Each attendee receives a copy of the presentation and reference materials.
Who Should Attend
Everyone involved or interested in reusable launch vehicle technologies and programs. In particular, those interested in the future of space access and launch vehicles. Commercial and government launch vehicle customers who are involved in long-term planning. Professionals pursuing careers involved with future launch systems. Space policy makers, space industry analysts and mission designers.
What You Will Learn
Reusable launch vehicle functions, subsystems and systems. Physical limitations on reusable space and suborbital launch vehicles. Fundamental design drivers and technology needs for single- and two-stage reusable systems. Impact on payload users selection processes and criteria. Current developments and trends for the future. Rules of thumb and design tips for reusable vehicles. Spaceport design restrictions and options. Fundamental performance trade-offs for users and designers. How various design concepts stack up on cost and performance bases.
- Introduction to Reusable Launch Vehicles and Their Functions.
Reusable launch vehicle definitions, functions and terminology. Summary of space launch missions for reusable launch systems.
- Fundamental Technologies Related to Reusable Launch Systems.
Basic laws of mechanics and gravity. Fundamentals of low orbital flight and return to the launch site. Propulsion requirements and limitations.
- The Rocket Equation.
Basic rocket and impulse equations used to calculate propellant requirements. Mass ratio limitations for single-stage vehicles. Multistage reusable launch vehicles and their advantages. Performance limitations.

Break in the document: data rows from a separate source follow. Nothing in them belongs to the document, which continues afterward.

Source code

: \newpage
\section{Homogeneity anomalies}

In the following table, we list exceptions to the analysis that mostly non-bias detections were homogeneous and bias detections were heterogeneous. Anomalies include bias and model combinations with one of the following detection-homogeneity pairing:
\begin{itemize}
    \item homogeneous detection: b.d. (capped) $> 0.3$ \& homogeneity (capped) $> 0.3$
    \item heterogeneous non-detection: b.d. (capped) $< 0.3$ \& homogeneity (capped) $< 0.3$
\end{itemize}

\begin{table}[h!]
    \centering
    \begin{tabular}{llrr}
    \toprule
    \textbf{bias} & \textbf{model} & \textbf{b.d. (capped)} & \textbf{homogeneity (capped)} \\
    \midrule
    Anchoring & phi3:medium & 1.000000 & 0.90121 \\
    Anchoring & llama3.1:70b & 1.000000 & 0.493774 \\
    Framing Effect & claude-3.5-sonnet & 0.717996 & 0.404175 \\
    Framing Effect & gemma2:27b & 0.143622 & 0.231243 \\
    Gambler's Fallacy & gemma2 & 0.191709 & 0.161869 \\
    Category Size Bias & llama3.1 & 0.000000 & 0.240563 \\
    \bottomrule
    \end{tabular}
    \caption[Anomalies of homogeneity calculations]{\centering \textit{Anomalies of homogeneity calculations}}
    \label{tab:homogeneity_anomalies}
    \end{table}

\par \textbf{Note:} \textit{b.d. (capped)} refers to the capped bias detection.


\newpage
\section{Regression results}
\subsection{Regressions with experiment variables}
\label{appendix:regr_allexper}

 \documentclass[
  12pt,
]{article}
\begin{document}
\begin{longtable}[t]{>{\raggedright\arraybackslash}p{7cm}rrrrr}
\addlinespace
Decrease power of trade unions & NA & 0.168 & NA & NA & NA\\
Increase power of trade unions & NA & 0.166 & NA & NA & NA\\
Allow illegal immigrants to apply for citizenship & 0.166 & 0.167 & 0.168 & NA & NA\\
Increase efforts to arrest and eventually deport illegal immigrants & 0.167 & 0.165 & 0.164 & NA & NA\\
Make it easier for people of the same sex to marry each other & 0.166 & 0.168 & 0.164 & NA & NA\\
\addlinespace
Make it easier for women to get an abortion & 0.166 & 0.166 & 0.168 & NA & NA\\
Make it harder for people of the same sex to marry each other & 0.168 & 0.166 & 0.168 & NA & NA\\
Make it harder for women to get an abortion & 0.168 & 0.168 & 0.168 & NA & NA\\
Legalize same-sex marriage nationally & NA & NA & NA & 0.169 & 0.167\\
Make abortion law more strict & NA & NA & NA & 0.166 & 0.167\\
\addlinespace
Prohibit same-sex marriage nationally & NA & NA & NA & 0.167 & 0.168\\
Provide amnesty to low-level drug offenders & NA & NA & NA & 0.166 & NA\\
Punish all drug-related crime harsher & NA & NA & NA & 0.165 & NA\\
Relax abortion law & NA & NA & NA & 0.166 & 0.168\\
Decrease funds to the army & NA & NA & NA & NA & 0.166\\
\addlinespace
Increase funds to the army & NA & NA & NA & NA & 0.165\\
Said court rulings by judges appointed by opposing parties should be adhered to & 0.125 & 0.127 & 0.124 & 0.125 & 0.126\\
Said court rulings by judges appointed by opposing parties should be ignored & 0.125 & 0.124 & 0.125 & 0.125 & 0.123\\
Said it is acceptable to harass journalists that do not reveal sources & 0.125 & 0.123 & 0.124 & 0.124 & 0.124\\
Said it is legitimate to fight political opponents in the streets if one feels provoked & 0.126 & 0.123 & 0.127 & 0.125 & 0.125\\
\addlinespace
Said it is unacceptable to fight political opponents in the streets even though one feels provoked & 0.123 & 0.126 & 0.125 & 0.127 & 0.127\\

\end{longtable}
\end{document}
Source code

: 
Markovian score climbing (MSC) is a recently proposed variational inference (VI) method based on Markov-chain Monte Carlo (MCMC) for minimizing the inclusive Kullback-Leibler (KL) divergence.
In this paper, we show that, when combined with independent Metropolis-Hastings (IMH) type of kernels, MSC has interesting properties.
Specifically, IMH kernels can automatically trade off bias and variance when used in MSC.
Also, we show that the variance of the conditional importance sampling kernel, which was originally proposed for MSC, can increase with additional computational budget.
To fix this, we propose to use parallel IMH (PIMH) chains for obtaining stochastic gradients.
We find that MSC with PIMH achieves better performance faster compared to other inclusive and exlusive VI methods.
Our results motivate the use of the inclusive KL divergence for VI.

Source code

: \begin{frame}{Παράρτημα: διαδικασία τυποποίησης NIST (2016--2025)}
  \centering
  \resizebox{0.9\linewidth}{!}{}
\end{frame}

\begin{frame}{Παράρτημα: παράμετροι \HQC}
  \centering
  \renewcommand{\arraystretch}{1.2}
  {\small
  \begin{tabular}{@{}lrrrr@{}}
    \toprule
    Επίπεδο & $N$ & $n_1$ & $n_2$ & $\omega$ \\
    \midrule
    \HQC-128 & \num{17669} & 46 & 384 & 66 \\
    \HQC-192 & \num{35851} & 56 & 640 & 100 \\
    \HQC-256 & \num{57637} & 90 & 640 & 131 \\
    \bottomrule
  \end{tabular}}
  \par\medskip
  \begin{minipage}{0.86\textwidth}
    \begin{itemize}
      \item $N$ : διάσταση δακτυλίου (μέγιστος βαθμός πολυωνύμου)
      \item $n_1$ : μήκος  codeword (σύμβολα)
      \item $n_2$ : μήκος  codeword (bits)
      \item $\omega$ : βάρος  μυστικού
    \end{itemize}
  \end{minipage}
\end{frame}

- Ascent Trajectory Fundamentals and Design.
Ascent trajectory options for reusable launcher stages. Reentry dynamics and impact on design and operations. Ascent simulation software examples.
- Reusable Launch Vehicle Types and Systems.
Reusable system types. Vehicle subsystem requirements. Ground requirements.
- Reusable Launch Vehicle Technologies.
Technology requirements for single-stage-to-orbit (SSTO) vehicles. Technology requirements for two-stage-to- orbit (TSTO) vehicles. Suborbital systems requirements.
- Technology Challenges for Single-Stage-To-Orbit (SSTO) Vehicles.
NASA’s failed approach via the X-33 and X-34. Toughest identified technology requirements. Recent and developing approaches and technology advancements.
- Technology Challenges for Two-Stage-To-Orbit (TSTO) Vehicles.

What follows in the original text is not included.